ただの授業なのに、勝ち負けをつけようとする。
「次は負けない。あれは本気じゃあなかった。気を失わなければ勝てたはずだ。きっとそうだ。そうに決まってる」
「無理でしょ」
「はぁ? 雑魚は引っ込んでいろ。こいつと話しているんだ」
私の友人にまで絡んでくる始末だ。
「えーっと、真面目に授業を受けたら、どうかな?」
「なるほど。それが強くなる秘訣か。良いだろう。学ばせて貰おうじゃあないか。敵に塩を送ったこと後悔するがいい!」
「後悔? えーっと、どうかな? あははは」
私が言えば、なんだかんだと言いながらそれに素直に従う。アマルガム04は変わっているが根は真面目なのだろう。
「えーっと、それで、敵に塩って何だろう?」
私は首を傾げる。良く分からない。
「あれじゃない? 敵を塩漬けにしてやるーって感じの。ニュアンス的な?」
友人はそんなことを言っている。浸すの? 液体?
「は! 馬鹿を言うな。お前たちは、そんなことも知らないのか。やれやれだな」
アマルガム04はこちらを馬鹿にするような目で見ながら肩を竦める。
「馬鹿って言った方が馬鹿なんですー」
友人はアマルガム04にんべーっと舌を出し、煽っている。
「えーっと、それでなんなんだろう?」
私はその様子を微笑ましく思いながら、アマルガム04に聞いてみる。アマルガム04が言い出したことだ。聞いてみれば答えは分かるはず。
「ふむ。む? 確かになんだ? おい、なんだ?」
だが、アマルガム04も知らないようだった。自分が言ったことなのに、知らないのかー。
「はぁ? 私が知る訳ないじゃん。お前が言い出したことでしょ」
「そもそも塩って何?」
私は先ほどとは逆方向にこてんと首を傾げる。
「塩。えん、シオ。主成分が塩化ナトリムの白い結晶体。料理の味付けのほか工業にも使われる……だそうだ。ふん、調べればすぐにわかることを。お前たちはネットワークを活用していないのか? これだから――は、駄目だな」
アマルガム04が得意気に説明する。
「はぁ? 誰が駄目ですってぇ! 負けたくせに、負けたくせに! ネットワークを活用したその知識自慢で勝ち方を調べたらどうかしら? それで勝てるとは思わないけどー?」
「な、んだと」
アマルガム04と友人が言い争いを始める。私は笑顔を取り繕いながらそれを見ていた。
「ふん。授業を真面目に受けた。だが、勝てない。どうなっている? 嘘だったのか? 何故だ! 授業を受けたら勝てるんじゃあなかったのか。どういうことだ? 何か間違っているのか!」
何か? 全てだよ、と私はアマルガム04の言葉に、思わずそう言いそうになってしまう。

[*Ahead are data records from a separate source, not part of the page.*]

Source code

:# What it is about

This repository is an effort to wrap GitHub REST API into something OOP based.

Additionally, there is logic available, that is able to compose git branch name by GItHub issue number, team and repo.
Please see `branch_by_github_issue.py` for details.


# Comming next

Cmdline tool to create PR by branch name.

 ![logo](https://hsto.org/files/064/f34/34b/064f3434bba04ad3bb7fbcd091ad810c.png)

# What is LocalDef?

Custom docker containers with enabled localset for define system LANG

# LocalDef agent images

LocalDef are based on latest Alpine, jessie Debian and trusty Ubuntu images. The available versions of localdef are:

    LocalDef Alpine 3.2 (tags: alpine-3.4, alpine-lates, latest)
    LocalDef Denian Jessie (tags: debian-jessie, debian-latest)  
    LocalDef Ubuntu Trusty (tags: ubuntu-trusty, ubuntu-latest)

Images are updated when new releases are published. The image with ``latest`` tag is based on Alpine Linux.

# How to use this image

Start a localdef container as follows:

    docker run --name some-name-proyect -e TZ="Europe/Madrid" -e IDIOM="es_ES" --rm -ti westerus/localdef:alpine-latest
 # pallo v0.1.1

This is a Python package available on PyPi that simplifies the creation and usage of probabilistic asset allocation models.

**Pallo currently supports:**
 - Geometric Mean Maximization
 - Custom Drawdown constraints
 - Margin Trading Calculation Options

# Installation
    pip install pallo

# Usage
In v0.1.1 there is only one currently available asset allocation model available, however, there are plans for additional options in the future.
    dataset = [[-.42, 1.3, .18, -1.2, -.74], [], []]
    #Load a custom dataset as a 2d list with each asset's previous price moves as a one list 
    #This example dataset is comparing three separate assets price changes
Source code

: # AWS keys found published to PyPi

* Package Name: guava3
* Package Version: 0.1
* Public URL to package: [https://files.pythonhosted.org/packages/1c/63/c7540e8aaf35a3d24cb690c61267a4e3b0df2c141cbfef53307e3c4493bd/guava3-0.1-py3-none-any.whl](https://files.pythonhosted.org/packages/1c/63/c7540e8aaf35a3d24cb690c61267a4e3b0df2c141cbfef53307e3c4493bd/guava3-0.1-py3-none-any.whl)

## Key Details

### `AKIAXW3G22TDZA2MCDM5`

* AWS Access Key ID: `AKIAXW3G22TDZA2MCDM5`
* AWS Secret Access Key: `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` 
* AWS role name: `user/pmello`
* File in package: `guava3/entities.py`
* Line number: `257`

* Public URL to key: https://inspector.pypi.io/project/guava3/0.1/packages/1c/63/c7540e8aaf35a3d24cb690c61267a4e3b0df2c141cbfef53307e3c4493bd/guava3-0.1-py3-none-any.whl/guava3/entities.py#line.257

「あー、うー、えーっと、じゃあアドバイス。そのすぐに変身する癖を止めたらどうかな?」
「な、んだと」
「もう一度言うね。そのすぐに変身する癖を止めたらどうかな?」
「なん、だと」
「えーっと、三回目だけど言うね。そのすぐに変身する癖を止めたらどうかな?」
「な、んだと」
「うー、これ四回目を言った方が良いのかな」
「複数の遺伝子を持ち、その特性を活かせるのが能力なんだぞ。それを止めろ、と。混在する遺伝子を、エラーを起こさずに呼び覚ませることが! 他と違う、成功例だって言われたのに、なのに、こちらの存在価値を無くそうと言うのか! 他の失敗作とは違い、ちゃんと個別に活用出来るんだぞ。これは前の先生からも認められたことなんだぞ」
「うーん。確かに力は凄くなるし、機敏になるし、傷とかも治っちゃうし、丈夫になるよね。凄い能力だと思うよ。うー、でも、体が大きくなるって、的が大きくなるってことだよ? まずはそれがマイナスかなぁ。力もあって素早く機敏になってるみたいだけど、動物的? 筋肉とか関節とか見れば分かるような、予想が出来る動きしかしないし、それしか出来ないのかな? 動きも単調になってるし、力任せ? 能力に振り回されている感じ? 最初は驚いたけど、それだけかなー」
「な、んだと」
「えーっと、もっと詳しく言った方が良いかな?」
私の言葉にアマルガム04は小さくため息を吐き、首を横に振る。
「いや、いい。はぁ、分かった。少し考えてみる」
「うん。同じ、クラスメイトになったんだから、一緒に頑張ろうよ」
「クラスメイト……? ふ。やれやれ仕方ないな」
アマルガム04は何処か嬉しそうな顔で肩を竦めている。
やはり、アマルガム04は変わっている。
それからしばらく、アマルガム04は大人しくなり、こちらに勝負を挑んでくることもなくなった。真面目に授業を受けている。
アマルガム04も私たちと同じように小さな目に見えない機械で体が作られているはず。それなら同じように活性化率を上げることが出来るはず。だけど、先生はそのやり方をアマルガム04に教えようとしない。
なぜだろう。
今度、私が教えてみようかな?
うん、それが良い。
同じクラスメイトなんだから、アマルガム04はもう友達だ。
友達とは協力するべきだと先生は言っていた。